投資家は「賃上げ」より「平均年間給与」を見る
「春闘で大手企業は満額回答」というニュースが話題になっています。春闘は公務員には関係ないと思うけど、企業の賃金が上がれば、株式市場に影響はあるんですか?
良い質問ですね。これまで日本の企業は、株主還元を優先し、従業員の賃金アップを後回しにしてきました。1980年後半のバブルの頃は、5%から6%近くあった賃上げ率も、2000年を過ぎた当たりから2%を切るようになっていました。それが2023年には3.60%上昇し、2024年はそれ以上になると言われています。

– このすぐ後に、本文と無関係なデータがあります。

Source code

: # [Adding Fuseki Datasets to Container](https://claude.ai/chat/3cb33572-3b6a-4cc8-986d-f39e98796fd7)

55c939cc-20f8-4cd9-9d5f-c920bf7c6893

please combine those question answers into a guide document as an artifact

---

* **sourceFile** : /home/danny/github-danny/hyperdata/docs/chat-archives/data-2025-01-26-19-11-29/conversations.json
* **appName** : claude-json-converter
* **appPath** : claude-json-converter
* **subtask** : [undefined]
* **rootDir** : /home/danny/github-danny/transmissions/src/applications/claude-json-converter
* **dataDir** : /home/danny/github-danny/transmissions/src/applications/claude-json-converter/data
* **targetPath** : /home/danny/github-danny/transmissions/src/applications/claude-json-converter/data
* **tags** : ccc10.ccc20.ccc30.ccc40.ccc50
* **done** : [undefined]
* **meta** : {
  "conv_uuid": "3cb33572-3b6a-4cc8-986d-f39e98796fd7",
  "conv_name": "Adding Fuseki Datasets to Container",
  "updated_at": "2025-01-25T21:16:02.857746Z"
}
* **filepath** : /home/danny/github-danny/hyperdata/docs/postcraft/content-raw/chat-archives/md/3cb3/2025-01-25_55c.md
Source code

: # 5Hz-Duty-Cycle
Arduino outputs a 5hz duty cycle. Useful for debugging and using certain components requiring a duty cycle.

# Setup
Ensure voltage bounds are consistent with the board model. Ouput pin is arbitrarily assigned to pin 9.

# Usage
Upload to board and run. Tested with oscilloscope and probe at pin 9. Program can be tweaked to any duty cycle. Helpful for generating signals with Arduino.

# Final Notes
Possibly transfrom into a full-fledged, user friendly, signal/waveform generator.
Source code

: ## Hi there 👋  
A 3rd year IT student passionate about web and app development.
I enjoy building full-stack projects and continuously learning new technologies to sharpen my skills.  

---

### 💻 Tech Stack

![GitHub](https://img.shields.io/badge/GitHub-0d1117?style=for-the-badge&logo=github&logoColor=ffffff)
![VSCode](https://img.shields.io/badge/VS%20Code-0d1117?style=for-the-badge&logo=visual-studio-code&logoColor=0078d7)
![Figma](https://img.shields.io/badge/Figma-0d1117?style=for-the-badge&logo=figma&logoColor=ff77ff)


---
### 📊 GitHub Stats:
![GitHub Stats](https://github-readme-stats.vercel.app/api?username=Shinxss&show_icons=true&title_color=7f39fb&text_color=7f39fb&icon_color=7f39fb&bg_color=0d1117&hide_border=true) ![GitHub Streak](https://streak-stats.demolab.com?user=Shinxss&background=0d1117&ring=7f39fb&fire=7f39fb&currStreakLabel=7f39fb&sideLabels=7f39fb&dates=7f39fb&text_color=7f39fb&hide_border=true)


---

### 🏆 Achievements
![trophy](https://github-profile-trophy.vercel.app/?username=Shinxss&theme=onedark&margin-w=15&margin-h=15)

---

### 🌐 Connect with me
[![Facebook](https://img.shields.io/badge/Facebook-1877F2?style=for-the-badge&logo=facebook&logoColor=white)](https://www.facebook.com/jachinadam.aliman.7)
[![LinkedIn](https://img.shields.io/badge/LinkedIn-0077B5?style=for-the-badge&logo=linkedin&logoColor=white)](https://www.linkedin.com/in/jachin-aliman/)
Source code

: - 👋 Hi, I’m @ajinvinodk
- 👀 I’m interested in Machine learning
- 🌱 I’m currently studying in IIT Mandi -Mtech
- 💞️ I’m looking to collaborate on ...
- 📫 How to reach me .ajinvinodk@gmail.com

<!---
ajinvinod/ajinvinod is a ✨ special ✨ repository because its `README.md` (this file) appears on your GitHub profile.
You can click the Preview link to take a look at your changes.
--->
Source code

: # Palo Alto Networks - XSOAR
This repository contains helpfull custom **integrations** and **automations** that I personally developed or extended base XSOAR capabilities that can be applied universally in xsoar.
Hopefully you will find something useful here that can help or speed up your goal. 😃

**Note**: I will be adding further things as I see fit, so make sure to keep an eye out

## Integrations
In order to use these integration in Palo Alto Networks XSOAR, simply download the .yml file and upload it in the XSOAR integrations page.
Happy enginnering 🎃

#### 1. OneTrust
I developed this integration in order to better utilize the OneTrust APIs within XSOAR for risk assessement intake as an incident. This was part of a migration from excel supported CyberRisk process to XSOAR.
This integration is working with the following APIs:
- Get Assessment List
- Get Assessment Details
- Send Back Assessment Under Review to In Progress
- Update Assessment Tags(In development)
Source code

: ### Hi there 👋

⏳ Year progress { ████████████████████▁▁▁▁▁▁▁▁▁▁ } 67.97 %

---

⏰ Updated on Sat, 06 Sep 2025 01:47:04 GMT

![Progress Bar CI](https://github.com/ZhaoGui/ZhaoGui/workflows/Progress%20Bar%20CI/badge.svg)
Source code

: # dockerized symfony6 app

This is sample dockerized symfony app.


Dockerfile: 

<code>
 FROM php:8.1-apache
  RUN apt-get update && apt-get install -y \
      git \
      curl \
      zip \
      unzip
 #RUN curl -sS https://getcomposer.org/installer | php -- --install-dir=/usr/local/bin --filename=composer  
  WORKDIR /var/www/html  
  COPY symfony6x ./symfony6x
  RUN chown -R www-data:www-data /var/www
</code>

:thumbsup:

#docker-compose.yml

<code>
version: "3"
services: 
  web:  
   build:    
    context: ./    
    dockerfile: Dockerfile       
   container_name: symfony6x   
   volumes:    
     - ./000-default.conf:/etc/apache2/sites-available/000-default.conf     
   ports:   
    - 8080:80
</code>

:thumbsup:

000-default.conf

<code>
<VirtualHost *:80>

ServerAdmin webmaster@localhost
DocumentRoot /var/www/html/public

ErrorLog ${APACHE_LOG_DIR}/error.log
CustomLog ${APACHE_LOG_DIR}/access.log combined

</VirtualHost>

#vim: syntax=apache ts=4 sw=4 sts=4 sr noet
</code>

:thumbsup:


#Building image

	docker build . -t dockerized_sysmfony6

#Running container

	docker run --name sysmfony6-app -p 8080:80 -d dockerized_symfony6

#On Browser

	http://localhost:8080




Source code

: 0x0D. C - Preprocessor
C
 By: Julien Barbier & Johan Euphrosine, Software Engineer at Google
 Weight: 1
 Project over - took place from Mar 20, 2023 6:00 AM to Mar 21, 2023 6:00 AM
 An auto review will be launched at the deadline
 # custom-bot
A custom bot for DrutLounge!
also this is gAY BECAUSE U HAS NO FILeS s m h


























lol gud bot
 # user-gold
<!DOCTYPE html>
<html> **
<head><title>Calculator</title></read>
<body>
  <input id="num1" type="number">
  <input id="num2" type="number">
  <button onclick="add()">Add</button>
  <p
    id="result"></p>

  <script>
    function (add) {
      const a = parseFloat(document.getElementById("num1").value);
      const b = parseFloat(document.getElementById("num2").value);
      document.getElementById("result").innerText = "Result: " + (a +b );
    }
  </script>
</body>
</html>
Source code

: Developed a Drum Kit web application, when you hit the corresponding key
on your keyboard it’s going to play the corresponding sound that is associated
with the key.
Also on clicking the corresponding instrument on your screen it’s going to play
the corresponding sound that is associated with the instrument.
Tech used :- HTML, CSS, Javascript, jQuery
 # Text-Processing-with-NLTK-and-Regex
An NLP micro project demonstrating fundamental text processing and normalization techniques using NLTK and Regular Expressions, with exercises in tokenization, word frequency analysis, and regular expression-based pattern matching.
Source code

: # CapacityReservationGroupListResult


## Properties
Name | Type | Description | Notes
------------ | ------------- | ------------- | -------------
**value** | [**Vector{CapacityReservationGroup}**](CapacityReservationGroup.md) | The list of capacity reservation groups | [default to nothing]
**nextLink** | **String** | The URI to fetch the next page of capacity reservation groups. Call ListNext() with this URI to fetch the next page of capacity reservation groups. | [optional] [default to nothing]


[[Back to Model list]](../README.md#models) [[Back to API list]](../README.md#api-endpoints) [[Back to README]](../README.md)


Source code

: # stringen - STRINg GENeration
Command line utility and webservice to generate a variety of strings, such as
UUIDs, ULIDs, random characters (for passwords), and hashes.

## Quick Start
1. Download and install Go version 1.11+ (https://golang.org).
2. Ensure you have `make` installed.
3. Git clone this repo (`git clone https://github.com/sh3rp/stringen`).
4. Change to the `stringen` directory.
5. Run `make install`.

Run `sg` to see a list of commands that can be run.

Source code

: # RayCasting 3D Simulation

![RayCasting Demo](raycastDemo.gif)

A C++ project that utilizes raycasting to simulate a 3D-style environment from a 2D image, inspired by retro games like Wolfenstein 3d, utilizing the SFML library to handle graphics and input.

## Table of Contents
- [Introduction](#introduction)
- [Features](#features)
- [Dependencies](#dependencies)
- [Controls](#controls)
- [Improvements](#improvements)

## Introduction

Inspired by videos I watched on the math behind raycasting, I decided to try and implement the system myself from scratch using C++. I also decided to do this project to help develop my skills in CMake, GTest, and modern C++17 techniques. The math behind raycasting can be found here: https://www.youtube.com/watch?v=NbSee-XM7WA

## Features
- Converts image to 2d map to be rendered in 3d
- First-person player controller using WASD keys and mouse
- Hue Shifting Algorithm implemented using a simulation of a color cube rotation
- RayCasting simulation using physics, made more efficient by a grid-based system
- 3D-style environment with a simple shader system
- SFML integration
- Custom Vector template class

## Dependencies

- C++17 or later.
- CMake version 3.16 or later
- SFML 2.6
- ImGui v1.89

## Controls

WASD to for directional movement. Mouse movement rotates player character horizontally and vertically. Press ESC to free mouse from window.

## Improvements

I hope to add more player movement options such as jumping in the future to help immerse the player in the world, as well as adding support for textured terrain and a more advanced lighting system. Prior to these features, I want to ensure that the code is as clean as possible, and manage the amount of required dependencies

なぜ日本の企業は、株主還元を優先し、従業員の賃金を上げてこなかったんですか?
賃金を上げれば、人件費の増加により「当期純利益」が減る。そうなれば株主に還元する「配当金」が減り、株価が下がる。と考える経営者が多かったのです。勿論、大企業と違い、中小企業にとっては、人件費の増加は重しとなる事に間違いはありません。
ではなぜ、賃上げを行うんですか?大企業はともかくとして、中小企業はそんなに業績が上がってるんですか?
確かに中小企業は、そんなに業績は改善してないと思うけど、賃金を上げざるを得ない「防衛的な賃上げ」が多いと言われています。人手不足の中で、良い人材の確保と離職者の抑止が主な目的ですね。
賃金が上がると株価や配当金に影響はあるんですか?
株価については、上昇するというエコノミストが多いです。簡単に言うと、個人消費の伸びに伴い、経済が良くなり株価は上昇するというもので、家計の投資余力が増加すると言う人もいます。配当金については、2023年の状況を見れば分かりますが、「配当性向」や「最低配当額」を示す企業が増加した事により、賃上げによる株主還元への影響はほとんど無かったと言えます。大企業に続き、中小企業が業績好調になって賃上げが進めば、今後、更なる株高や株主還元が上昇すると思います。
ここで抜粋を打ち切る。